Письмо Владимира Ильича было адресовано Парижской секции большевиков. Я тотчас написала повестки членам секции, часть отправила почтой, часть разнесла сама.

На следующий вечер мы собрались в кафе на авеню д’Орлеан. Все были чрезвычайно взволнованы. Но во время чтения письма царила абсолютная тишина.

В письме и в статьях, опубликованных в присланном номере газеты, В. И. Ленин давал исчерпывающий ответ на все вопросы, волновавшие нас. Эти статьи были программными документами большевистской партии. В них говорилось о происхождении и характере войны, о нашей тактике и лозунгах. Владимир Ильич дал развёрнутое определение войны как империалистической и призвал трудящихся к борьбе за превращение её в войну гражданскую.

Отвечая на наши вопросы, Владимир Ильич разъяснял, что не имеет значения, какая страна нанесла первый удар или первой объявила войну, что фраза о защите отечества есть сплошной обман народов, что война есть продолжение политики, а поэтому, чтобы определить характер войны, чтобы найти её сущность, надо изучить политику перед войной, политику, приведшую к войне.

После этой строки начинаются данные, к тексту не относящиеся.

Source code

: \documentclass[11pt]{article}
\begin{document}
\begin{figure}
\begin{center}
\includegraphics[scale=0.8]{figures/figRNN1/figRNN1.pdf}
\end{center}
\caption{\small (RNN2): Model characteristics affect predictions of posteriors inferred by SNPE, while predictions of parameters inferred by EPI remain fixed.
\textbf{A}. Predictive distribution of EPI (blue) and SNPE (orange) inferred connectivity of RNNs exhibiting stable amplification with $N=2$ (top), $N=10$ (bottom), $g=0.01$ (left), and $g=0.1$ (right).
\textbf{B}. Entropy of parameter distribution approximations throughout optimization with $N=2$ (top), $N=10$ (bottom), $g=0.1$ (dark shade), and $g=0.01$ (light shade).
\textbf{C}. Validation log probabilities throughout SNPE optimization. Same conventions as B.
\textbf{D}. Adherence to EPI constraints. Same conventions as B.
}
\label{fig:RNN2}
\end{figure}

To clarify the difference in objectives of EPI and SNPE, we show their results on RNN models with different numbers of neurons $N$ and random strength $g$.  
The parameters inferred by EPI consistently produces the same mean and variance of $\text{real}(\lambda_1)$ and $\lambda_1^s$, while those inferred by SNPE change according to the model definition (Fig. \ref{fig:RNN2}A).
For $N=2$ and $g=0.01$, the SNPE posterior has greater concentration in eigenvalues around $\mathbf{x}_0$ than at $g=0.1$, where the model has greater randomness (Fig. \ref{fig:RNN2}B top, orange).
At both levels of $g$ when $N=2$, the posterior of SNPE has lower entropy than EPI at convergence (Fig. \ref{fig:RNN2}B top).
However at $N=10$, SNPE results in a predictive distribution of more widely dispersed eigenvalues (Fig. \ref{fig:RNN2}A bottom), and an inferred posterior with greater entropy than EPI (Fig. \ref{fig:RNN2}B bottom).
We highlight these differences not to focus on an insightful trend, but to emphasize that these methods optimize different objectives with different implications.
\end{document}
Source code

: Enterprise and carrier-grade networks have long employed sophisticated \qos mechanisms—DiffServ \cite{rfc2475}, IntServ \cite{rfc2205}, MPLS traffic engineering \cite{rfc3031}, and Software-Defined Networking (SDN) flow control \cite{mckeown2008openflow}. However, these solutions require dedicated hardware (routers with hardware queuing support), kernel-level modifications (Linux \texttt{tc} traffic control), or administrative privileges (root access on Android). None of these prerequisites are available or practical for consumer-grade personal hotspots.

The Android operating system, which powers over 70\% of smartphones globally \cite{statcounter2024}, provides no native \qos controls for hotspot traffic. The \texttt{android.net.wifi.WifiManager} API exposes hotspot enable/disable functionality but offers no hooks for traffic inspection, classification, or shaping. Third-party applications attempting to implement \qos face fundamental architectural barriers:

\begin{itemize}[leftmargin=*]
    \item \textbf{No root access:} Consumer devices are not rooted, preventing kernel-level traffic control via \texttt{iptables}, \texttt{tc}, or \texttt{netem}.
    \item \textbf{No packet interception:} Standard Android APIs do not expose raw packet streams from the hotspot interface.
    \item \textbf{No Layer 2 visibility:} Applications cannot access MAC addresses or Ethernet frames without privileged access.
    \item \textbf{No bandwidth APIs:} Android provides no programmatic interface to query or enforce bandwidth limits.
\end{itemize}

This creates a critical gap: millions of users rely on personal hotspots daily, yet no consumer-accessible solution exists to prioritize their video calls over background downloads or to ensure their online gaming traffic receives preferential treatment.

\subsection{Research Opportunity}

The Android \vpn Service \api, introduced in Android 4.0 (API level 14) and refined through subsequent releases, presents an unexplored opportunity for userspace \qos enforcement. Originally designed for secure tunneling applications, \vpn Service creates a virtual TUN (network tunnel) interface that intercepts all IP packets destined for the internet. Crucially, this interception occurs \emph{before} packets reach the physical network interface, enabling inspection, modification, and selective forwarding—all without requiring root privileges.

Ленин предостерегал нас от опасности впасть в ошибку, которая приводит к отрицанию всяких войн. Наряду с войнами захватническими, несправедливыми бывают войны справедливые, освободительные. Чтобы быть марксистом, надо оценивать каждую войну конкретно, писал он.

О волонтёрах в письме было лишь несколько слов: «Они с ума сошли! Они перестали быть социалистами!» А в статье, которую мы тут же прочли, Ленин писал: «Попытки представить волонтёрство, как осуществление социалистических задач... встретили защиту только Плеханова. Большинство Парижской секции нашей партии осудило эти попытки» 2.

Теперь у нас появилась ясность! Всё стало таким понятным! Письмо Ленина подействовало отрезвляюще и на многих, кого увлекли речи социал-патриотов типа Плеханова.

Владимир Ильич просил срочно сообщить ему, когда Плеханов приедет в Швейцарию. Мы узнали, что тот должен читать свой реферат в Лозанне 11 октября. Это мероприятие организовали меньшевики, большевикам они даже билетов на посещение реферата не дали. Только с помощью одного знакомого большевикам удалось попасть на это собрание. Ленину послали телеграмму, и он приехал в Лозанну 11 октября. Меньшевики ничего не знали о его приезде.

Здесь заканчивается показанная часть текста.